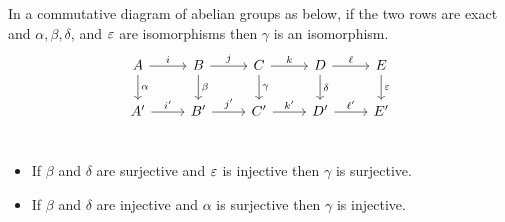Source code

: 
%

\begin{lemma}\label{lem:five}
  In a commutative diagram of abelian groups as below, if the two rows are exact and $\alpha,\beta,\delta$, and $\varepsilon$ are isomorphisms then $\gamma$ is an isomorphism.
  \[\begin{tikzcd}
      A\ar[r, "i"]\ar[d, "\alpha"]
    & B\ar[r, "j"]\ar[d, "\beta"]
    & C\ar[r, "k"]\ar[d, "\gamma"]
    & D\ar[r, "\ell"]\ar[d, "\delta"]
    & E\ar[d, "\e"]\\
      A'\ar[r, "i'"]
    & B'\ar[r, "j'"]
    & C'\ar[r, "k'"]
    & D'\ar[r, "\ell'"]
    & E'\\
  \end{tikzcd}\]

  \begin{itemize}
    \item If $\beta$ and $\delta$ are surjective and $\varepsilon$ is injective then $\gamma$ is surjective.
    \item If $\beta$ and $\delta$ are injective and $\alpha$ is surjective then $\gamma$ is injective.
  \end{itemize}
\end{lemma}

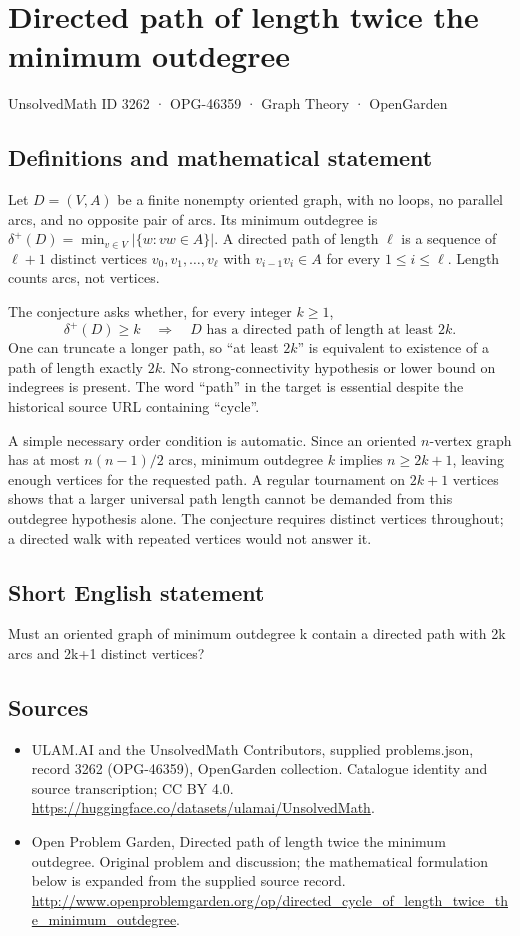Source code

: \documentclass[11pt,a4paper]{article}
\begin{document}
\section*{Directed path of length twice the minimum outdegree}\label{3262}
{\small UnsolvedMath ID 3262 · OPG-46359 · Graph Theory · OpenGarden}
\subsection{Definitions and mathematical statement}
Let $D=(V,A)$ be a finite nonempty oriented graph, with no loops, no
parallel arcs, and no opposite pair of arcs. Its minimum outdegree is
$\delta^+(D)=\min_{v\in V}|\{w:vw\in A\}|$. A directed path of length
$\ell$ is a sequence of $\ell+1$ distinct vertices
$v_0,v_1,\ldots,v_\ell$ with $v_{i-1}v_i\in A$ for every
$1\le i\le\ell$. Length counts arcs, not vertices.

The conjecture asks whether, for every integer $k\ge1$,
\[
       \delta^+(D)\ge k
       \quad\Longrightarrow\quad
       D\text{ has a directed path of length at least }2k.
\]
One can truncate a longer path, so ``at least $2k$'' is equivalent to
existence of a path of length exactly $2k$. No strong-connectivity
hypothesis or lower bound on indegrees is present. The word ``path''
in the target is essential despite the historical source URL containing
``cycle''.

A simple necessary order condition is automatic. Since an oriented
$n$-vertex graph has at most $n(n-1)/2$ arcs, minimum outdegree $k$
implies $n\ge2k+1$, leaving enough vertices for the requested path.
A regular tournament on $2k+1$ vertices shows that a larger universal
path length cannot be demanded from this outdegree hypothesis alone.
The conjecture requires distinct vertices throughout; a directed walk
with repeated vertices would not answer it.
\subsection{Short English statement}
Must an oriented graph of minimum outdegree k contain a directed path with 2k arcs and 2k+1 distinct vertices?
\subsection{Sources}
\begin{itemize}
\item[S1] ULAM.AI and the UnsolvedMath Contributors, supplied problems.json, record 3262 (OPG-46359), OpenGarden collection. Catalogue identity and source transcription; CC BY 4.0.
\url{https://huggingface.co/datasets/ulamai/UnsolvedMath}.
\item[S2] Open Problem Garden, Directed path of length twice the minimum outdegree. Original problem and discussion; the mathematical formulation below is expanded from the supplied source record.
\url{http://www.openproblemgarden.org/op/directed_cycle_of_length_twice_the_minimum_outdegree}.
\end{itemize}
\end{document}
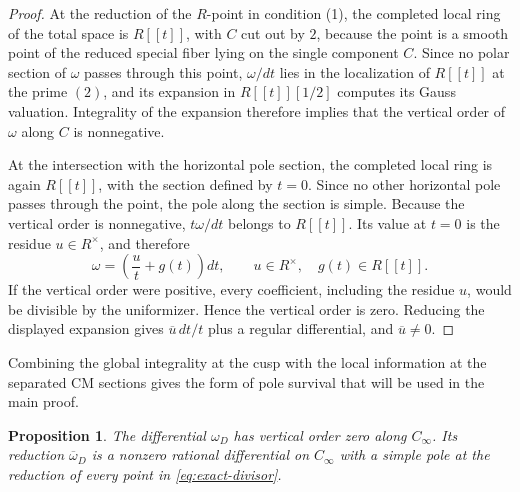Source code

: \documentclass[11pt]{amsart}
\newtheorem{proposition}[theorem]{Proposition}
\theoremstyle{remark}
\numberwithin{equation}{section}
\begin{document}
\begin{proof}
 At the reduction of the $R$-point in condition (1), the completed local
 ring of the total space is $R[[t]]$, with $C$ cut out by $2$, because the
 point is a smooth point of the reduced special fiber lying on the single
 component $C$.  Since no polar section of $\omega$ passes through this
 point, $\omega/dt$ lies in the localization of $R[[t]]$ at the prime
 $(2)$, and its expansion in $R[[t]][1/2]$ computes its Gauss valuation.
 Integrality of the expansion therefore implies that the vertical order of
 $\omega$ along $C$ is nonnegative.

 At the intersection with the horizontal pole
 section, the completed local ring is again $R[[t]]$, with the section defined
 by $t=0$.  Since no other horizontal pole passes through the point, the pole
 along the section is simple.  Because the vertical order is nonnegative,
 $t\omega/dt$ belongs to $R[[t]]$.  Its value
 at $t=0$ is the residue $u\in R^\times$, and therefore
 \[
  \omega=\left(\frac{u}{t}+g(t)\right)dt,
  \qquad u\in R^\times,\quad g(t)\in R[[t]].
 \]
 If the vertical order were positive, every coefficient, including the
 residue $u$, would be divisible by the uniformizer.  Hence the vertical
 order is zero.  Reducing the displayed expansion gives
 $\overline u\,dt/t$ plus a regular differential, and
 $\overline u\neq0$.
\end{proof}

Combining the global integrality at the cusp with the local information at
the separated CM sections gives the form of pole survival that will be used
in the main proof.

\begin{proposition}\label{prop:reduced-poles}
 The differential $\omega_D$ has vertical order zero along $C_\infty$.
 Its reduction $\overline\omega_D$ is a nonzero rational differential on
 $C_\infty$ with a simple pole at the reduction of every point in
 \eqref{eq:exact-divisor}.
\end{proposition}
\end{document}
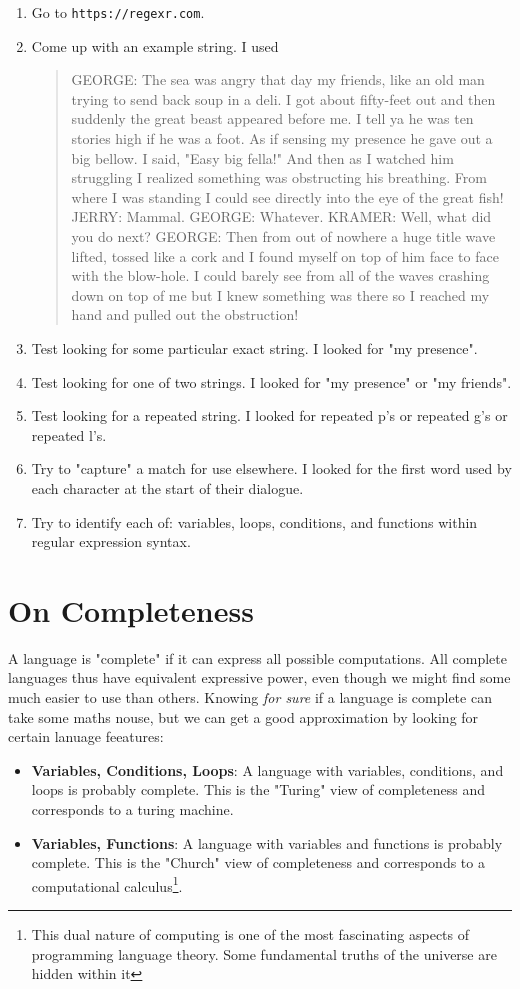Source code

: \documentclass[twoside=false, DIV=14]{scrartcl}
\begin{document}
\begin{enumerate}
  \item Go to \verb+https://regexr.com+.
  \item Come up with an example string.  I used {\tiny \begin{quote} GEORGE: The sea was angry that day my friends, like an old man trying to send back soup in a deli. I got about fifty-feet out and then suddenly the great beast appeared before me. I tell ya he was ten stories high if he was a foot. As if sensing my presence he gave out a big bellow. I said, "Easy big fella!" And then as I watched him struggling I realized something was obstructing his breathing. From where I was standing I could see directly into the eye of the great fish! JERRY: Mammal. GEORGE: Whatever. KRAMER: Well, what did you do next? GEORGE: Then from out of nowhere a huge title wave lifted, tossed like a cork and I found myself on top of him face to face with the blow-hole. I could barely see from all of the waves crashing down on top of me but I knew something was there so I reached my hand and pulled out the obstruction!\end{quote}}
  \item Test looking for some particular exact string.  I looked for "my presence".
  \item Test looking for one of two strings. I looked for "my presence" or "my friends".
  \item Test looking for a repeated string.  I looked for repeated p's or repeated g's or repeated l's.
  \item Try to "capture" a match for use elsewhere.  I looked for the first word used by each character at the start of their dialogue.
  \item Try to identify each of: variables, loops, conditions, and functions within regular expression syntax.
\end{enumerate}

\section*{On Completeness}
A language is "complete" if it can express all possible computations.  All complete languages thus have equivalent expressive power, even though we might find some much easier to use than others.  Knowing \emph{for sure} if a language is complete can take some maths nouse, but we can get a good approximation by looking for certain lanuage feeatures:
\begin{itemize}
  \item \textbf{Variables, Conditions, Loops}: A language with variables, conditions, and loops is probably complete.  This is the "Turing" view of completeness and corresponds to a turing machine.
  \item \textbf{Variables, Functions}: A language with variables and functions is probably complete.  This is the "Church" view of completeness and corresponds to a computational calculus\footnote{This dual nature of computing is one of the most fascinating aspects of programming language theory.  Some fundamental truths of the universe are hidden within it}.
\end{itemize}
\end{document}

Try it :: Pictures aside, return all of the material exactly as written.

Answer to this task ::
Source code

: 
%

\begin{lemma}\label{lem:five}
  In a commutative diagram of abelian groups as below, if the two rows are exact and $\alpha,\beta,\delta$, and $\varepsilon$ are isomorphisms then $\gamma$ is an isomorphism.
  \[\begin{tikzcd}
      A\ar[r, "i"]\ar[d, "\alpha"]
    & B\ar[r, "j"]\ar[d, "\beta"]
    & C\ar[r, "k"]\ar[d, "\gamma"]
    & D\ar[r, "\ell"]\ar[d, "\delta"]
    & E\ar[d, "\e"]\\
      A'\ar[r, "i'"]
    & B'\ar[r, "j'"]
    & C'\ar[r, "k'"]
    & D'\ar[r, "\ell'"]
    & E'\\
  \end{tikzcd}\]

  \begin{itemize}
    \item If $\beta$ and $\delta$ are surjective and $\varepsilon$ is injective then $\gamma$ is surjective.
    \item If $\beta$ and $\delta$ are injective and $\alpha$ is surjective then $\gamma$ is injective.
  \end{itemize}
\end{lemma}

Source code

: \documentclass[11pt,a4paper]{article}
\begin{document}
\section*{Directed path of length twice the minimum outdegree}\label{3262}
{\small UnsolvedMath ID 3262 · OPG-46359 · Graph Theory · OpenGarden}
\subsection{Definitions and mathematical statement}
Let $D=(V,A)$ be a finite nonempty oriented graph, with no loops, no
parallel arcs, and no opposite pair of arcs. Its minimum outdegree is
$\delta^+(D)=\min_{v\in V}|\{w:vw\in A\}|$. A directed path of length
$\ell$ is a sequence of $\ell+1$ distinct vertices
$v_0,v_1,\ldots,v_\ell$ with $v_{i-1}v_i\in A$ for every
$1\le i\le\ell$. Length counts arcs, not vertices.

The conjecture asks whether, for every integer $k\ge1$,
\[
       \delta^+(D)\ge k
       \quad\Longrightarrow\quad
       D\text{ has a directed path of length at least }2k.
\]
One can truncate a longer path, so ``at least $2k$'' is equivalent to
existence of a path of length exactly $2k$. No strong-connectivity
hypothesis or lower bound on indegrees is present. The word ``path''
in the target is essential despite the historical source URL containing
``cycle''.

A simple necessary order condition is automatic. Since an oriented
$n$-vertex graph has at most $n(n-1)/2$ arcs, minimum outdegree $k$
implies $n\ge2k+1$, leaving enough vertices for the requested path.
A regular tournament on $2k+1$ vertices shows that a larger universal
path length cannot be demanded from this outdegree hypothesis alone.
The conjecture requires distinct vertices throughout; a directed walk
with repeated vertices would not answer it.
\subsection{Short English statement}
Must an oriented graph of minimum outdegree k contain a directed path with 2k arcs and 2k+1 distinct vertices?
\subsection{Sources}
\begin{itemize}
\item[S1] ULAM.AI and the UnsolvedMath Contributors, supplied problems.json, record 3262 (OPG-46359), OpenGarden collection. Catalogue identity and source transcription; CC BY 4.0.
\url{https://huggingface.co/datasets/ulamai/UnsolvedMath}.
\item[S2] Open Problem Garden, Directed path of length twice the minimum outdegree. Original problem and discussion; the mathematical formulation below is expanded from the supplied source record.
\url{http://www.openproblemgarden.org/op/directed_cycle_of_length_twice_the_minimum_outdegree}.
\end{itemize}
\end{document}
Source code

: \documentclass[11pt]{amsart}
\newtheorem{proposition}[theorem]{Proposition}
\theoremstyle{remark}
\numberwithin{equation}{section}
\begin{document}
\begin{proof}
 At the reduction of the $R$-point in condition (1), the completed local
 ring of the total space is $R[[t]]$, with $C$ cut out by $2$, because the
 point is a smooth point of the reduced special fiber lying on the single
 component $C$.  Since no polar section of $\omega$ passes through this
 point, $\omega/dt$ lies in the localization of $R[[t]]$ at the prime
 $(2)$, and its expansion in $R[[t]][1/2]$ computes its Gauss valuation.
 Integrality of the expansion therefore implies that the vertical order of
 $\omega$ along $C$ is nonnegative.

 At the intersection with the horizontal pole
 section, the completed local ring is again $R[[t]]$, with the section defined
 by $t=0$.  Since no other horizontal pole passes through the point, the pole
 along the section is simple.  Because the vertical order is nonnegative,
 $t\omega/dt$ belongs to $R[[t]]$.  Its value
 at $t=0$ is the residue $u\in R^\times$, and therefore
 \[
  \omega=\left(\frac{u}{t}+g(t)\right)dt,
  \qquad u\in R^\times,\quad g(t)\in R[[t]].
 \]
 If the vertical order were positive, every coefficient, including the
 residue $u$, would be divisible by the uniformizer.  Hence the vertical
 order is zero.  Reducing the displayed expansion gives
 $\overline u\,dt/t$ plus a regular differential, and
 $\overline u\neq0$.
\end{proof}

Combining the global integrality at the cusp with the local information at
the separated CM sections gives the form of pole survival that will be used
in the main proof.

\begin{proposition}\label{prop:reduced-poles}
 The differential $\omega_D$ has vertical order zero along $C_\infty$.
 Its reduction $\overline\omega_D$ is a nonzero rational differential on
 $C_\infty$ with a simple pole at the reduction of every point in
 \eqref{eq:exact-divisor}.
\end{proposition}
\end{document}
Source code

: \documentclass[twoside=false, DIV=14]{scrartcl}
\begin{document}
\begin{enumerate}
  \item Go to \verb+https://regexr.com+.
  \item Come up with an example string.  I used {\tiny \begin{quote} GEORGE: The sea was angry that day my friends, like an old man trying to send back soup in a deli. I got about fifty-feet out and then suddenly the great beast appeared before me. I tell ya he was ten stories high if he was a foot. As if sensing my presence he gave out a big bellow. I said, "Easy big fella!" And then as I watched him struggling I realized something was obstructing his breathing. From where I was standing I could see directly into the eye of the great fish! JERRY: Mammal. GEORGE: Whatever. KRAMER: Well, what did you do next? GEORGE: Then from out of nowhere a huge title wave lifted, tossed like a cork and I found myself on top of him face to face with the blow-hole. I could barely see from all of the waves crashing down on top of me but I knew something was there so I reached my hand and pulled out the obstruction!\end{quote}}
  \item Test looking for some particular exact string.  I looked for "my presence".
  \item Test looking for one of two strings. I looked for "my presence" or "my friends".
  \item Test looking for a repeated string.  I looked for repeated p's or repeated g's or repeated l's.
  \item Try to "capture" a match for use elsewhere.  I looked for the first word used by each character at the start of their dialogue.
  \item Try to identify each of: variables, loops, conditions, and functions within regular expression syntax.
\end{enumerate}

\section*{On Completeness}
A language is "complete" if it can express all possible computations.  All complete languages thus have equivalent expressive power, even though we might find some much easier to use than others.  Knowing \emph{for sure} if a language is complete can take some maths nouse, but we can get a good approximation by looking for certain lanuage feeatures:
\begin{itemize}
  \item \textbf{Variables, Conditions, Loops}: A language with variables, conditions, and loops is probably complete.  This is the "Turing" view of completeness and corresponds to a turing machine.
  \item \textbf{Variables, Functions}: A language with variables and functions is probably complete.  This is the "Church" view of completeness and corresponds to a computational calculus\footnote{This dual nature of computing is one of the most fascinating aspects of programming language theory.  Some fundamental truths of the universe are hidden within it}.
\end{itemize}
\end{document}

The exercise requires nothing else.